I have both the 113 and a 6/0 and they do fine.


----------



## konz (Oct 1, 2007)

I have a 6/0 (thanks to 401Cay)and it works great. I haven't had any problems with it. I do sometimes find myself wishing I had a little more line capacity when fishing from the beach......but braid can take care of that.

I have a few friends who are fond of the Daiwa Sealine fishing reels but I'm not sure of the cost


----------



## User6882 (Feb 4, 2009)

i mainly use my 6/0s shark fishing or if we got big things in mind we use 9/0s


----------



## northpaw (Aug 6, 2008)

Both reels sre tried and true. If you plan on casting your baits, unless you have vice like huge hands, you'll find it much easier with the 4/0. The 6/0 can be castable but is much better suited to kayaking out baits.


----------



## King Mike (Apr 15, 2008)

I just recently upgraded to all 9/0's the 6/0's dont have enough line capicity in my openion. ( i use really big baits and take atleast one of them pretty far out) we do pretty goood. Yet to be skunked.


----------



## -=Desperado=- (Jun 19, 2009)

anything but a PENN.

get a Diawa 900H and spool it up with 150 lb braid.you will be more than satisfied and have more than enough line capacity.have landed several BIG fish on the diawas and have LOST several BIG fish on the PENN


----------



## [email protected] (Mar 20, 2008)

More big fish have been caught on a penn 6/0 than any other reel in history.


----------



## Hopin4aboat (Jul 5, 2009)

I have a 113 4/0 that was my great grandfathers that I fished with when I was about 5 years I'm now 24 and still fish with it on a regular basis. I've never had to do anything to it but a little oil and grease.


----------



## King Mike (Apr 15, 2008)

well i thought the 9/0 was big enough but i got spooled last night FAST it heated up the reel to where you couldnt touch it. I guess im going to have to upgrade my line to power pro. My 9/0 was fool of 60 pound (Brand new) line. Anyway my point for the post is if you are going after big sharks be prepared (i thought i was) get you some good strong line and make sure you have a lot of it. Im going to try power pro and see what happends.


----------



## dwmeyer98 (May 16, 2009)

Get a Penn. They have been building conventional reels for about 80 years now.

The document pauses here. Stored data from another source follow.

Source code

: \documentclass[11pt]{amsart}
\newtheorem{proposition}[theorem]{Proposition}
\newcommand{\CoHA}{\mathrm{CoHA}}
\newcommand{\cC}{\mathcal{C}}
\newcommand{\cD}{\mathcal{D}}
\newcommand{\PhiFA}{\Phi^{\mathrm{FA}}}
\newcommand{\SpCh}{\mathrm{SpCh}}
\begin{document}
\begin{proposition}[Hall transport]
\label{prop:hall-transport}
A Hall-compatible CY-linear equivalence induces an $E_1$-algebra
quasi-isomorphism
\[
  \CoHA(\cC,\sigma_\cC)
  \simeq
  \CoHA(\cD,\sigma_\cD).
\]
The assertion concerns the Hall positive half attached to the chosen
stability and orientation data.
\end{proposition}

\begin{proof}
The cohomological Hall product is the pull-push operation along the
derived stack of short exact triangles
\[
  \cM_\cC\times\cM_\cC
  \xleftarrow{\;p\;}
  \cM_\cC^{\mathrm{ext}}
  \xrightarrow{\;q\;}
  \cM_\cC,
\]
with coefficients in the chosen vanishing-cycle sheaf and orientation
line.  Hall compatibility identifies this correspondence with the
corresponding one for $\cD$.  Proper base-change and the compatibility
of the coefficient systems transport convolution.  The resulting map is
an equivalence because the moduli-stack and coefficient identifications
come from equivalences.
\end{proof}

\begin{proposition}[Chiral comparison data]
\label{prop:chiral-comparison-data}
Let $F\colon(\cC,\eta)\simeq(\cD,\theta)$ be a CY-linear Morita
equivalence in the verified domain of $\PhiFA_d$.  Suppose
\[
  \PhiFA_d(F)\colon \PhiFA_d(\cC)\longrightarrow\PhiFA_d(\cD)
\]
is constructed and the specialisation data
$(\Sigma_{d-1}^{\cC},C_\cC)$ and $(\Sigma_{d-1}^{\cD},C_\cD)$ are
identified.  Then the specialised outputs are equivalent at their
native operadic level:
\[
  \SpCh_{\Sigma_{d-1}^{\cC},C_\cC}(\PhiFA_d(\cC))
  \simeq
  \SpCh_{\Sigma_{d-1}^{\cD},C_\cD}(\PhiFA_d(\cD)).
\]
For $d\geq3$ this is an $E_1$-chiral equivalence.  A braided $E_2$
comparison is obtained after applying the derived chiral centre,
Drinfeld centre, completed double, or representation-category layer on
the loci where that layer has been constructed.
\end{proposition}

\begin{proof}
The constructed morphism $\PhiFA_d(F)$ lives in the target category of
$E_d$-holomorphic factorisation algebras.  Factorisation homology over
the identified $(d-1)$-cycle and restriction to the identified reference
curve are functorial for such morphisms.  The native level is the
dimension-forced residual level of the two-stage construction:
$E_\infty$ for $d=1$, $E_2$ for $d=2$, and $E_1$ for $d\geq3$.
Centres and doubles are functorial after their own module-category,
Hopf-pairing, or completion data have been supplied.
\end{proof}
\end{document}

If you are shark fishing from the beach you will need a 6/0 at minimum. Don't buy the Daiwa 910 for your first shark rig. It has a 3 drag washer system as opposed to a Penn Senator 5 washer system. This basically translates out as the Penn 6/0 has as much or more drag pressure than a 910 Sealine which is a Daiwa 9/0. Both will register in at around 22-24 lbs of drag if in good healthy condition. It does not do much good to have the extra line if you don't have the drag to keep it on the reel. if you must buy that new Sealine, you can gut out its drag system and upgrade it to a new 5 washer system based off of, you guessed it, a Penn senator drag system.



Here is my advice to you about shark fishing gear. 



Avoid advice where the reasoning is that someone lost more fish on one brand than the other. 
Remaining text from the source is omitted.